A recent article in the NY Times, New York Congregation Owns Oldest Synagogue in the U.S., 180 Miles Away, Court Rules, reports that a federal appeals court has ruled that Shearith Israel in New York actually owns the Touro Synagogue building in Newport. Shearith Israel, founded in Manhattan in 1654, is the oldest congregation. Touro Synagogue, in Newport, R.I., built in 1763, is the oldest synagogue building. Justice David H. Souter, the retired associate justice of the Supreme Court, wrote the opinion in Congregation Jeshuat Israel v. Congregation Shearith Israel for the First Circuit Court of Appeals in Boston. In it, he overturned a district-court ruling that the congregation that has worshiped for more than 130 years in the Touro Synagogue building, Jeshuat Israel, had control over the building and its objects. Now, what may be the country’s most historic synagogue building is officially owned by a group 180 miles away.

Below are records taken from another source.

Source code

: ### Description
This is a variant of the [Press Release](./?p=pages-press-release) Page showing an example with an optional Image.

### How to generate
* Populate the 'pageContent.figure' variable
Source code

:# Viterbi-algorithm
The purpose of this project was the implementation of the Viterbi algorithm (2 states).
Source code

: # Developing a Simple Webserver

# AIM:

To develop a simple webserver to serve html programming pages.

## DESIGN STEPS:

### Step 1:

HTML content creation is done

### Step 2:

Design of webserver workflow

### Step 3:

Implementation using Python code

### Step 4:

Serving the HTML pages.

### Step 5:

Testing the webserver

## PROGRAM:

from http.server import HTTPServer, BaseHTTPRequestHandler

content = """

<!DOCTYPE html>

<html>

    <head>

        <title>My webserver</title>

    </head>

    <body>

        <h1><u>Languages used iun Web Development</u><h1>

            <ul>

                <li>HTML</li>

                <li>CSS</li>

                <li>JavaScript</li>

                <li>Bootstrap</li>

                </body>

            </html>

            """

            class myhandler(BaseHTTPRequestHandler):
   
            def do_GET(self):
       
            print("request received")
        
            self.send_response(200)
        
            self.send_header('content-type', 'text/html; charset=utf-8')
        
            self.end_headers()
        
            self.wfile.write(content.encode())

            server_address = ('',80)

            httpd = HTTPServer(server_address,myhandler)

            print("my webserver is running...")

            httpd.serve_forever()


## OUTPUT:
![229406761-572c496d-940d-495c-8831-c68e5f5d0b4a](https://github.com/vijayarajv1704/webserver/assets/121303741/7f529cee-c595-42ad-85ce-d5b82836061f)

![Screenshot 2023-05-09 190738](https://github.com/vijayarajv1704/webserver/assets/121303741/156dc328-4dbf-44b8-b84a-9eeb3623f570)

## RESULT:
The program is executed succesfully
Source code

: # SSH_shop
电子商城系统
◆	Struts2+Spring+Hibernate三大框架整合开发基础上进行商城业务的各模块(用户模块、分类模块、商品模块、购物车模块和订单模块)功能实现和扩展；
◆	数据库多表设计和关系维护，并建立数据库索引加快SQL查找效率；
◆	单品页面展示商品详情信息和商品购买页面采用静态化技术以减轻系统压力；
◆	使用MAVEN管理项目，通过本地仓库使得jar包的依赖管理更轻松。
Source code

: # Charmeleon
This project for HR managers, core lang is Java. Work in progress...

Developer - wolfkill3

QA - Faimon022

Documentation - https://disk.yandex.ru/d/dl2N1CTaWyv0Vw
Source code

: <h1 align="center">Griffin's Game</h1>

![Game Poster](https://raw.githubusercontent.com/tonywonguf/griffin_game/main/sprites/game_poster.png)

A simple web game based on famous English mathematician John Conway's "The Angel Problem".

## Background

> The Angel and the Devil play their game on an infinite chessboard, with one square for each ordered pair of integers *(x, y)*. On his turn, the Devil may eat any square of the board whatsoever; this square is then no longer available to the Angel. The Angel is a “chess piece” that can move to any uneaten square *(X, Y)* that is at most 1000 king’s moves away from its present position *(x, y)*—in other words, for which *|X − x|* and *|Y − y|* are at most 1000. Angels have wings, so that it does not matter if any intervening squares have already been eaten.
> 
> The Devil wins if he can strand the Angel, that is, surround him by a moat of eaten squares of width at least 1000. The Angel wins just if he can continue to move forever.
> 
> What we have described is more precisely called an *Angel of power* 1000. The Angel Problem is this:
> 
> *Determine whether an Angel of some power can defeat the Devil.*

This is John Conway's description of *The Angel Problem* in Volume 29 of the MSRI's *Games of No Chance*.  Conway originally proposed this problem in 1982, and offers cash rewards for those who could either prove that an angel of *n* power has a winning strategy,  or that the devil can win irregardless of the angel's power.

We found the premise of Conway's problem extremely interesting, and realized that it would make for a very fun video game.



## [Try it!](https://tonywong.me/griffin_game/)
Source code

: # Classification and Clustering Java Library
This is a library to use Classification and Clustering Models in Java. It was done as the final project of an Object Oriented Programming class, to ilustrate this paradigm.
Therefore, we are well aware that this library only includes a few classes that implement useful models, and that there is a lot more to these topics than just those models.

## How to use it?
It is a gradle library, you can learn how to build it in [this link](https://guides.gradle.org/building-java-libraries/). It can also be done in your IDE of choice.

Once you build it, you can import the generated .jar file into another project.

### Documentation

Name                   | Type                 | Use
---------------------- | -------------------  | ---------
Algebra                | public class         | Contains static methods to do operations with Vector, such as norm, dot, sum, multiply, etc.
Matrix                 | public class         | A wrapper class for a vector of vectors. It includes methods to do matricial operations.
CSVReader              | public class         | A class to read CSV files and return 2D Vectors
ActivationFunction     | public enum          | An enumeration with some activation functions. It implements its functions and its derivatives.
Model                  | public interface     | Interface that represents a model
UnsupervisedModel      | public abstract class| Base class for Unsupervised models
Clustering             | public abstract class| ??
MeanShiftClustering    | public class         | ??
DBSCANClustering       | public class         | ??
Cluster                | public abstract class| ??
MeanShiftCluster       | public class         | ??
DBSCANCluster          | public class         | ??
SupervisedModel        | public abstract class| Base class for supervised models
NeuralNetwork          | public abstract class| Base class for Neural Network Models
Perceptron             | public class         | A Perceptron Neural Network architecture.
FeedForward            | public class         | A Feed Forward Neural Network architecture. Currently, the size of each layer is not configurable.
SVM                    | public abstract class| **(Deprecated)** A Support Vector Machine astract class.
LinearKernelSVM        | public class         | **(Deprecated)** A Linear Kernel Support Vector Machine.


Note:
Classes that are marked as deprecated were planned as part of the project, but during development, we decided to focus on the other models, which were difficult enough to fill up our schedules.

Shearith Israel was founded in the Colonial period by 23 Spanish and Portuguese Jews in what is now Lower Manhattan. Since 1897, the Orthodox congregation has met in a Tiffany-designed neo-Classical building on 70th Street and Central Park West. When Newport’s Jews faced persecution during the American Revolution, they fled the town and the synagogue building, many for New York. Without a congregation in Newport, Shearith Israel took control of the synagogue. Shearith Israel was historically Sephardic, while Jeshuat Israel was mostly Ashkenazi. Justice Souter reversed the trial judge order that sided with Jeshuat Israel. See earlier BLS Library blog post here. The three-judge panel of the 1st U.S. Circuit Court of Appeals relied on contract law and looked at the 1903 agreement and other contracts as it would in any other civil law case. Justice Souter put it delicately: “These are circumstances in which we think that the First Amendment calls for a more circumscribed consideration of evidence than the trial court’s plenary enquiry into centuries of the parties’ conduct by examining their internal documentation that had been generated without resort to the formalities of the civil law.”
Touro Synagogue holds an important place in the history of the nation’s commitment to religious liberty. In 1790, George Washington visited Touro and sent a letter to the congregation pledging America’s commitment to religious liberty. See the letter from Moses Seixas to President George Washington and the response from President Washington, both well worth the reading. Seixas was a first generation Jewish-American whose parents migrated from Lisbon, Portugal, to Newport. Seixas rose to prominence as warden of Newport’s Touro Synagogue of Congregation Jeshuat Israel.